In 2013 Scofield analyzed 21 LEED-certified buildings in New York City. He found that LEED-Gold buildings used 20% less source energy while Silver and Certified buildings used 11 to 15% more source energy, on average, than did their conventional counterparts.
In 2014, architect Gwen Fuertes and engineer Stefano Schiavon developed the first study that analyzes plug loads using LEED-documented data from certified projects. The study compared plug load assumptions made by 92 energy modeling practitioners against ASHRAE and Title 24 requirements, and the evaluation of the plug load calculation methodology used by 660 LEED-CI and 429 LEED-NC certified projects. They found that energy modelers only considered the energy consumption of predictable plug loads, such as refrigerators, computers and monitors. Overall the results suggested a disconnection between assumptions in the models and the actual performance of buildings.
Energy modeling might be a source of error during the LEED design phase. Engineers Christopher Stoppel and Fernanda Leite evaluated the predicted and actual energy consumption of two twin buildings using the energy model during the LEED design phase and the utility meter data after one year of occupancy. The study's results suggest that mechanical systems turnover and occupancy assumptions significantly differ from predicted to actual values.
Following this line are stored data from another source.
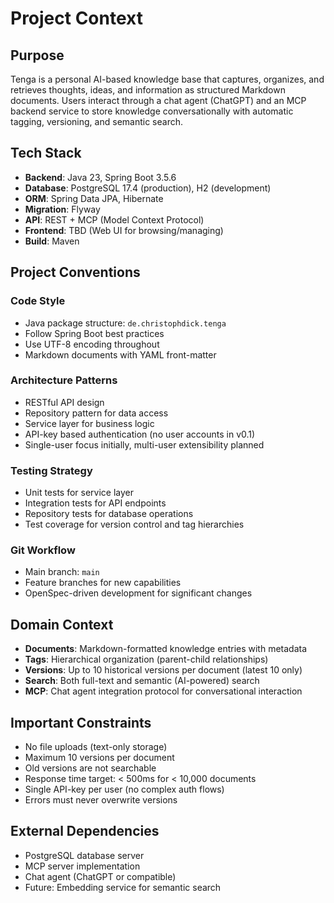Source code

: # Project Context

## Purpose
Tenga is a personal AI-based knowledge base that captures, organizes, and retrieves thoughts, ideas, and information as structured Markdown documents. Users interact through a chat agent (ChatGPT) and an MCP backend service to store knowledge conversationally with automatic tagging, versioning, and semantic search.

## Tech Stack
- **Backend**: Java 23, Spring Boot 3.5.6
- **Database**: PostgreSQL 17.4 (production), H2 (development)
- **ORM**: Spring Data JPA, Hibernate
- **Migration**: Flyway
- **API**: REST + MCP (Model Context Protocol)
- **Frontend**: TBD (Web UI for browsing/managing)
- **Build**: Maven

## Project Conventions

### Code Style
- Java package structure: `de.christophdick.tenga`
- Follow Spring Boot best practices
- Use UTF-8 encoding throughout
- Markdown documents with YAML front-matter

### Architecture Patterns
- RESTful API design
- Repository pattern for data access
- Service layer for business logic
- API-key based authentication (no user accounts in v0.1)
- Single-user focus initially, multi-user extensibility planned

### Testing Strategy
- Unit tests for service layer
- Integration tests for API endpoints
- Repository tests for database operations
- Test coverage for version control and tag hierarchies

### Git Workflow
- Main branch: `main`
- Feature branches for new capabilities
- OpenSpec-driven development for significant changes

## Domain Context
- **Documents**: Markdown-formatted knowledge entries with metadata
- **Tags**: Hierarchical organization (parent-child relationships)
- **Versions**: Up to 10 historical versions per document (latest 10 only)
- **Search**: Both full-text and semantic (AI-powered) search
- **MCP**: Chat agent integration protocol for conversational interaction

## Important Constraints
- No file uploads (text-only storage)
- Maximum 10 versions per document
- Old versions are not searchable
- Response time target: < 500ms for < 10,000 documents
- Single API-key per user (no complex auth flows)
- Errors must never overwrite versions

## External Dependencies
- PostgreSQL database server
- MCP server implementation
- Chat agent (ChatGPT or compatible)
- Future: Embedding service for semantic search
Most of the current[when?] analysis of LEED buildings focuses on LEED v3 (2009) or earlier versions rather than LEED v4 (2014) certification. According to Newsham et al., these analyses should be considered as preliminary and should be repeated with longer data history and larger building samples, including new LEED v4 certified buildings. Newsham et al. also noted that further work needs to be done to define green-building rating schemes to ensure more consistent and substantial long-term reduction of energy consumption at the individual building level.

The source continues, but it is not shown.